**RECORDS FOR PROCESSING**

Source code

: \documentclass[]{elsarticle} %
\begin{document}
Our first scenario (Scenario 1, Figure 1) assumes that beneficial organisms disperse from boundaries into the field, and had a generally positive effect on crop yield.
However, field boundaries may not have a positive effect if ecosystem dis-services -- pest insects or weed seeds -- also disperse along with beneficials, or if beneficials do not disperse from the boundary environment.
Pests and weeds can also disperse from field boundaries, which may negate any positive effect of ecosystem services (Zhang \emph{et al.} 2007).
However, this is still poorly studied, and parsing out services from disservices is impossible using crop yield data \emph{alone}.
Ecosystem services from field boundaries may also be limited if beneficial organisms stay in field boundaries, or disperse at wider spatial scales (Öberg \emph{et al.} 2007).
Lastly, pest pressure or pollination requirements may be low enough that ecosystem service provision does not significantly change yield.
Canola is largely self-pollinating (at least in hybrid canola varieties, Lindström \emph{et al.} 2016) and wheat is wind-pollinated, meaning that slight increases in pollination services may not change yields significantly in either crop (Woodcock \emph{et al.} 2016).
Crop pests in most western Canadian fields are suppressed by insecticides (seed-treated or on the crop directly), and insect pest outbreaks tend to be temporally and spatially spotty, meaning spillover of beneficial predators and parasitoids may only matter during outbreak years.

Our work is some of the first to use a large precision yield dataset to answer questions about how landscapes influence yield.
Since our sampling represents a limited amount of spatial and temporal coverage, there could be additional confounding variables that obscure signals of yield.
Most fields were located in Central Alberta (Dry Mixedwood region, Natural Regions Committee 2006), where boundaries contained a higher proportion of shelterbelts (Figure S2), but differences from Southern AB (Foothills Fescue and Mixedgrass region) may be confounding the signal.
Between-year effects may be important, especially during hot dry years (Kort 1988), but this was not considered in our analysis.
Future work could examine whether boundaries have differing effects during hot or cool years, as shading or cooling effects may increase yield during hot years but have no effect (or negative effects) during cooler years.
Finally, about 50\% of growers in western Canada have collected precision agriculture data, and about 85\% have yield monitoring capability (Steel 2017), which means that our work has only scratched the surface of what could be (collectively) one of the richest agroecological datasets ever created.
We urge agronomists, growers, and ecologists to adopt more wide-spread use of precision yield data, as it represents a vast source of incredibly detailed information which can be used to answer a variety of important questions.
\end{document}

**TASK DETAILS**
If a line falls between the first line of the data above and the line holding "Canola is largely", inclusive, retype it exactly; retype no other line.

**RESULT**
Source code

: \documentclass[]{elsarticle} %
\begin{document}
Our first scenario (Scenario 1, Figure 1) assumes that beneficial organisms disperse from boundaries into the field, and had a generally positive effect on crop yield.
However, field boundaries may not have a positive effect if ecosystem dis-services -- pest insects or weed seeds -- also disperse along with beneficials, or if beneficials do not disperse from the boundary environment.
Pests and weeds can also disperse from field boundaries, which may negate any positive effect of ecosystem services (Zhang \emph{et al.} 2007).
However, this is still poorly studied, and parsing out services from disservices is impossible using crop yield data \emph{alone}.
Ecosystem services from field boundaries may also be limited if beneficial organisms stay in field boundaries, or disperse at wider spatial scales (Öberg \emph{et al.} 2007).
Lastly, pest pressure or pollination requirements may be low enough that ecosystem service provision does not significantly change yield.
Canola is largely self-pollinating (at least in hybrid canola varieties, Lindström \emph{et al.} 2016) and wheat is wind-pollinated, meaning that slight increases in pollination services may not change yields significantly in either crop (Woodcock \emph{et al.} 2016).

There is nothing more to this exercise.